The upper surface of the maxilla (corresponding to the post-osteotomy surface) was covered with highly malleable plasticine so to be fixed to the upper skull once the surgeon performed the repositioning. The surgical accuracy was validated with the aid of an optical navigation system that recorded the coordinates of three reference points on the non-tracked maxilla after repositioning. Six surgeons and three unskilled engineers were involved in the testing, each of whom was asked to manually reposition the maxilla as dictated by three surgical plannings of variable complexity. Results in terms of linear distances between the real positions of the reference holes and the expected positions (defined during planning) were very promising: mean error was 1.70 ± 0.51 mm. The axial errors were 0.89 ± 0.54 mm on the sagittal axis, 0.60 ± 0.20 mm on the frontal axis, and 1.06 ± 0.40 mm on the cranio-caudal axis. Such results were obtained without the tracking of the maxilla but just relying on the ergonomics of the chosen AR interaction paradigm: the overlapping on the image plane between virtual feature points and real landmarks, visible over the non-tracked anatomy, proved to be sufficient to aid the accurate repositioning of the maxilla.

4 Discussion

It is important to note that the chosen AR interaction paradigm was not bound to the particular video-based tracking modality exploited in the cited study, neither to the use of a specific wearable stereoscopic system. Howbeit, the user can enhance the accuracy in object placement by checking consistency of real and virtual landmarks from different viewpoints. In this regard, the ergonomics of the proposed method may benefit from the adoption of a wearable AR system. Moreover, the choice of such instance of visualization data was, in that work, empirically inspired by the authors’ endeavor of defining a modality that were ergonomic for the surgeon and that provided the smallest perceived parallax error: no further discussion was held on the theoretical hypotheses behind such interaction paradigm which are here discussed for the first time.

5 Conclusion

In this work, we proposed a novel and ergonomic AR interaction paradigm that aims at obtaining the accurate placement of a rigid body in space without the need for multiple objects tracking and/or complex visual representations of the virtual guide. From a theoretical standpoint, our method draws its inspiration and physically mimics the paradigm on which the PnP problem in computer vision is formulated. This approach, represented by the acronym hPnP, could be of help in those tasks, also not specifically surgical, where the AR guide aims at aiding the placement of a rigid body in space. The key-principle behind this interaction paradigm can be exploited in many different AR-based navigation systems: it can be integrated with different end-products of the visualization process in terms of display technology and perception location and/or it could be realized in conjunction with various tracking modalities.
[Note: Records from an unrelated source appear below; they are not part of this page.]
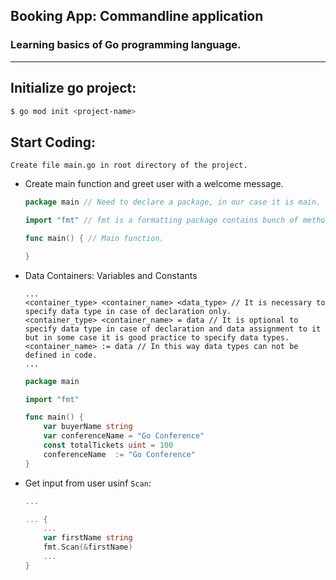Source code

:## Booking App: Commandline application
### Learning basics of Go programming language.
---

## Initialize go project:
```sh
$ go mod init <project-name>
```

## Start Coding:
`Create file main.go in root directory of the project.`

* Create main function and greet user with a welcome message.
    ```go
    package main // Need to declare a package, in our case it is main.

    import "fmt" // fmt is a formatting package contains bunch of methods for printing to console.

    func main() { // Main function.

    }
    ```
* Data Containers: Variables and Constants
    ```
    ...
    <container_type> <container_name> <data_type> // It is necessary to specify data type in case of declaration only.
    <container_type> <container_name> = data // It is optional to specify data type in case of declaration and data assignment to it but in some case it is good practice to specify data types.
    <container_name> := data // In this way data types can not be defined in code.
    ...
    ```
    ```go
    package main

    import "fmt"

    func main() {
        var buyerName string
        var conferenceName = "Go Conference"
        const totalTickets uint = 100
        conferenceName  := "Go Conference"
    }
    ```
* Get input from user usinf `Scan`:
    ```go
    ...

    ... {
        ...
        var firstName string
        fmt.Scan(&firstName)
        ...
    }
    ```
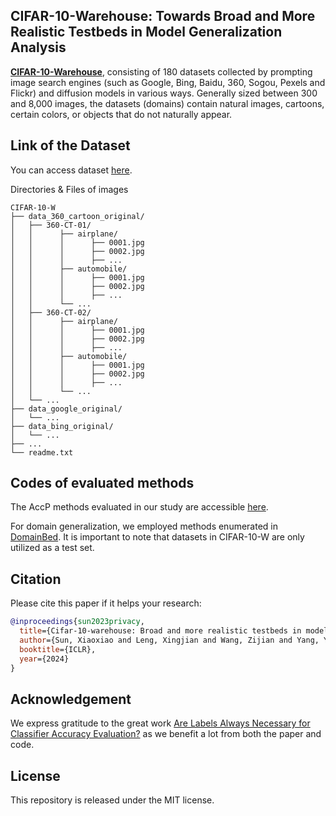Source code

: ## CIFAR-10-Warehouse: Towards Broad and More Realistic Testbeds in Model Generalization Analysis


[**CIFAR-10-Warehouse**](https://arxiv.org/pdf/2310.04414.pdf), consisting of 180 datasets collected by prompting image search engines (such as Google, Bing, Baidu, 360, Sogou, Pexels and Flickr) and diffusion models in various ways. Generally sized between 300 and 8,000 images, the datasets (domains) contain natural images, cartoons, certain colors, or objects that do not naturally appear.


## Link of the Dataset

You can access dataset [here](https://drive.google.com/drive/folders/1b5xhY2C4gcLqPYFZ9qZC9EjMLUEgZaMn?usp=drive_link).



Directories & Files of images
```shell
CIFAR-10-W
├── data_360_cartoon_original/
│   ├── 360-CT-01/
│   │      ├── airplane/
│   │      │      ├── 0001.jpg
│   │      │      ├── 0002.jpg
│   │      │      ├── ...
│   │	   ├── automobile/
│   │      │      ├── 0001.jpg
│   │      │      ├── 0002.jpg
│   │      │      ├── ...
│   │      └── ...
│   ├── 360-CT-02/
│   │      ├── airplane/
│   │      │      ├── 0001.jpg
│   │      │      ├── 0002.jpg
│   │      │      ├── ...
│   │	   ├── automobile/
│   │      │      ├── 0001.jpg
│   │      │      ├── 0002.jpg
│   │      │      ├── ...
│   │      └── ...
│   └── ...
├── data_google_original/
│   └── ...
├── data_bing_original/
│   └── ...
├── ...
└── readme.txt
```

## Codes of evaluated methods

The AccP methods evaluated in our study are accessible [here](https://github.com/xingjianleng/autoeval_baselines).


For domain generalization, we employed methods enumerated in [DomainBed](https://github.com/facebookresearch/DomainBed/tree/main). It is important to note that datasets in CIFAR-10-W are only utilized as a test set.


## Citation
Please cite this paper if it helps your research:
```bibtex
@inproceedings{sun2023privacy,
  title={Cifar-10-warehouse: Broad and more realistic testbeds in model generalization analysis},
  author={Sun, Xiaoxiao and Leng, Xingjian and Wang, Zijian and Yang, Yang and Huang, Zi and Zheng, Liang},
  booktitle={ICLR},
  year={2024}
}
```

## Acknowledgement
We express gratitude to the great work [Are Labels Always Necessary for Classifier Accuracy Evaluation?](https://github.com/Simon4Yan/Meta-set) as we benefit a lot from both the paper and code.


## License
This repository is released under the MIT license.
To increase robustness and applicability of the proposed AR interaction paradigm in a real clinical scenario, redundancy in choosing the set of landmarks must be granted. Further, the presence of line-of-sight occlusions caused by soft-tissues, surgeon’s hands or surgical instrumentation may be restricted by conveniently selecting the position of the landmarks in relation to the surgical field.